Na ja, sein wir mal nicht so, es ist schon sehr entspannt, wenn man morgens einfach eine Runde im Bett frühstückt und sich freut, wenn das Kleine wieder etwas auflebt. Aber das Mutterherz drückt trotzdem. Zudem lese ich gerade wieder mal Allison Pearsons „Working Mum“, und ich unterschreibe jede Seite. Nur das Ende hat mir nicht so gut gefallen, dass sie doch aufgegeben hat. (Na ja, nicht für lange, sie hat ja „zwangsweise“ wieder angefangen, wegen der Familie – wir wissen schon *g*)
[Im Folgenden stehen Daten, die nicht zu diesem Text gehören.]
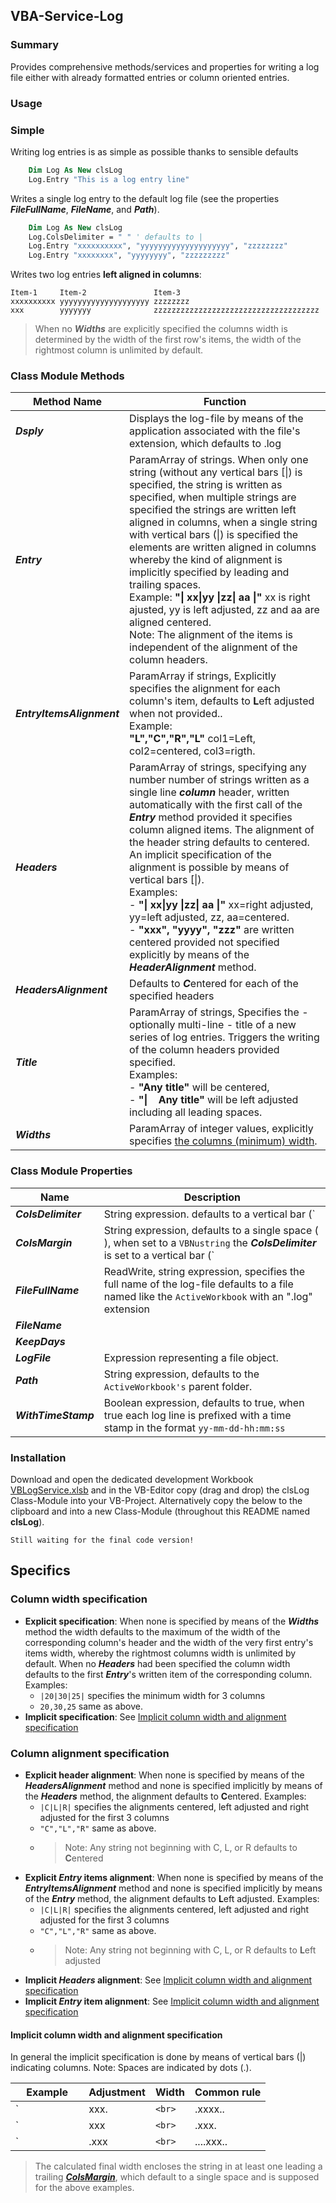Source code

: ## VBA-Service-Log
### Summary
Provides comprehensive methods/services and properties for writing a log file either with already formatted entries or column oriented entries.

### Usage
### Simple
Writing log entries is as simple as possible thanks to sensible defaults
```vb
    Dim Log As New clsLog
    Log.Entry "This is a log entry line"
```
Writes a single log entry to the default log file (see the properties ***FileFullName***, ***FileName***, and ***Path***).
```vb
    Dim Log As New clsLog
    Log.ColsDelimiter = " " ' defaults to |
    Log.Entry "xxxxxxxxxx", "yyyyyyyyyyyyyyyyyyyy", "zzzzzzzz"
    Log.Entry "xxxxxxxx", "yyyyyyyy", "zzzzzzzzz"
```
Writes two log entries **left aligned in columns**:<br>
```
Item-1     Item-2               Item-3
xxxxxxxxxx yyyyyyyyyyyyyyyyyyyy zzzzzzzz
xxx        yyyyyyy              zzzzzzzzzzzzzzzzzzzzzzzzzzzzzzzzzzzzz
```
>When no ***Widths*** are explicitly specified the columns width is determined by the width of the first row's items, the width of the rightmost column is unlimited by default. 

### Class Module Methods
| Method Name         | Function |
|---------------------|----------|
|***Dsply***              | Displays the log-file by means of the application associated with the file's extension, which defaults to .log|
|***Entry***              | ParamArray of strings. When only one string (without any vertical bars [\|) is specified, the string is written as specified, when multiple strings are specified the strings are written left aligned in columns, when a single string with vertical bars (\|) is specified the elements are written aligned in columns whereby the kind of alignment is implicitly specified by leading and trailing spaces.<br>Example: **"\| xx\|yy \|zz\| aa \|"** xx is right ajusted, yy is left adjusted, zz and aa are aligned centered.<br>Note: The alignment of the items is independent of the alignment of the column headers.|
|***EntryItemsAlignment*** | ParamArray if strings, Explicitly specifies the alignment for each column's item, defaults to **L**eft adjusted when not provided.. <br>Example:<br>**"L","C","R","L"** col1=Left, col2=centered, col3=rigth. |
|***Headers***             | ParamArray of strings, specifying any number number of strings written as a single line ***column*** header, written automatically with the first call of the ***Entry*** method provided it specifies column aligned items. The alignment of the header string defaults to centered. An implicit specification of the alignment is possible by means of vertical bars [\|).<br>Examples:<br>- **"\| xx\|yy \|zz\| aa \|"** xx=right adjusted, yy=left adjusted, zz, aa=centered.<br>- **"xxx", "yyyy", "zzz"** are written centered provided not specified explicitly by means of the ***HeaderAlignment*** method. |
|***HeadersAlignment***    | Defaults to ***C***entered for each of the specified headers |
|***Title***               | ParamArray of strings, Specifies the - optionally multi-line - title of a new series of log entries. Triggers the writing of the column headers provided specified.<br>Examples:<br>- **"Any title"** will be centered,<br> - **"\| &nbsp;&nbsp;&nbsp;Any title"** will be left adjusted including all leading spaces.|
|***Widths***              | ParamArray of integer values, explicitly specifies [the columns (minimum) width](#column-width-specification).|


### Class Module Properties
| Name          | Description |
|---------------|-------------|
|***ColsDelimiter***| String expression. defaults to a vertical bar (`|`), when set to a single space the ***ColsMargin*** is set to a `VBNullString`|
|***ColsMargin***   | String expression, defaults to a single space (` `), when set to a `VBNustring` the ***ColsDelimiter*** is set to a vertical bar (`|`) |
|***FileFullName*** | ReadWrite, string expression, specifies the full name of the log-file defaults to a file named like the `ActiveWorkbook` with an ".log" extension |
|***FileName***     | |
|***KeepDays***     | |
|***LogFile***      | Expression representing a file object. |
|***Path***         | String expression, defaults to the `ActiveWorkbook's` parent folder. |
|***WithTimeStamp***| Boolean expression, defaults to true, when true each log line is prefixed with a time stamp in the format `yy-mm-dd-hh:mm:ss` |


### Installation
Download and open the dedicated development Workbook [VBLogService.xlsb][1] and in the VB-Editor copy (drag and drop) the clsLog Class-Module into your VB-Project. Alternatively copy the below to the clipboard and into a new Class-Module (throughout this README named ******clsLog******).
```
Still waiting for the final code version!
```
## Specifics
### Column width specification
- **Explicit specification**: When none is specified by means of the ***Widths*** method the width defaults to the maximum of the width of the corresponding column's header and the width of the very first entry's items width, whereby the rightmost columns width is unlimited by default. When no ***Headers*** had been specified the column width defaults to the first ***Entry***'s written item of the corresponding column. Examples:
  - `|20|30|25|` specifies the minimum width for 3 columns
  - `20,30,25` same as above.
- **Implicit specification**: See [Implicit column width and alignment specification](#implicit-column-width-and-alignment-specification)

### Column alignment specification
- **Explicit header alignment**: When none is specified by means of the ***HeadersAlignment*** method and none is specified implicitly by means of the ***Headers*** method, the alignment defaults to **C**entered. Examples:
  - `|C|L|R|` specifies the alignments centered, left adjusted and right adjusted for the first 3 columns
  - `"C","L","R"` same as above.
  - >Note: Any string not beginning with C, L, or R defaults to **C**entered
- **Explicit ***Entry*** items alignment**: When none is specified by means of the ***EntryItemsAlignment*** method and none is specified implicitly by means of the ***Entry*** method, the alignment defaults to **L**eft adjusted. Examples:
  - `|C|L|R|` specifies the alignments centered, left adjusted and right adjusted for the first 3 columns
  - `"C","L","R"` same as above.
  - >Note: Any string not beginning with C, L, or R defaults to **L**eft adjusted
- **Implicit ***Headers*** alignment**: See [Implicit column width and alignment specification](#implicit-column-width-and-alignment-specification)
- **Implicit ***Entry*** item alignment**: See [Implicit column width and alignment specification](#implicit-column-width-and-alignment-specification)


#### Implicit column width and alignment specification 
In general the implicit specification is done by means of vertical bars (|) indicating columns. Note: Spaces are indicated by dots (.).

| &nbsp;&nbsp;&nbsp;&nbsp;Example&nbsp;&nbsp;&nbsp;&nbsp; | Adjustment | Width | Common rule |
|---------------------|------------|-------|-------------|
| `|xxx.|`<br>`|.xxxx..|` | left<br>left       | 5<br>7     | **Alignment**: A number of trailing spaces greater than the number of leading spaces indicates **L**eft adjusted.|
| `|xxx|`<br>`|.xxx.|`| centered   | 4     | None or an equal number of leading and trailing spaces indicates **C**entered. |
| `|.xxx|`<br>`|....xxx..|`            | right<br>right      | 5<br>9     | A number of leading spaces less than the number of trailing spaces indicates **L**eft adjusted. |

>The calculated final width encloses the string in at least one leading a trailing [***ColsMargin***](#class-module-properties), which default to a single space and is supposed for the above examples. 


[1]: https://github.com/warbe-maker/VBA-Log-Service/blob/main/VBALogService.xlsb?raw=true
Wenn mir noch mal eine kinderlose Karrierefrau mit einem säuselnden Lächeln entgegenkommt und mich um meinen „Teilzeitjob“ beneidet, werde ich ihr wortlos eine Ausgabe dieses Buches zukommen lassen (das ist lustigerweise von einer kinderlosen Freundin bekommen habe, das sie vorher auch gelesen hatte. Aber ob sie es verstanden hat? *hat-hat-hat*). Ob sich das jemand ohne Kinder vorstellen kann, wie es ist zu arbeiten und sein Würmchen nebendran leiden zu sehen? Da ist Schnupfen auch schon ein Drama, der wirft die Kleinen viel mehr um als uns Große (und bei uns bin ihc mir auch nicht sicher, ob wir das wirklich einfach so wegstecken).

Na gut, hör ich hier mal auf, die nächste Rotzfahne will erobert werden. In diesem Sinne einen schönen gesunden(Mutter-)Tag. Und wenn die Kurze wieder gesund ist, lade ich alle Mütter auf einen Umtrunk ein.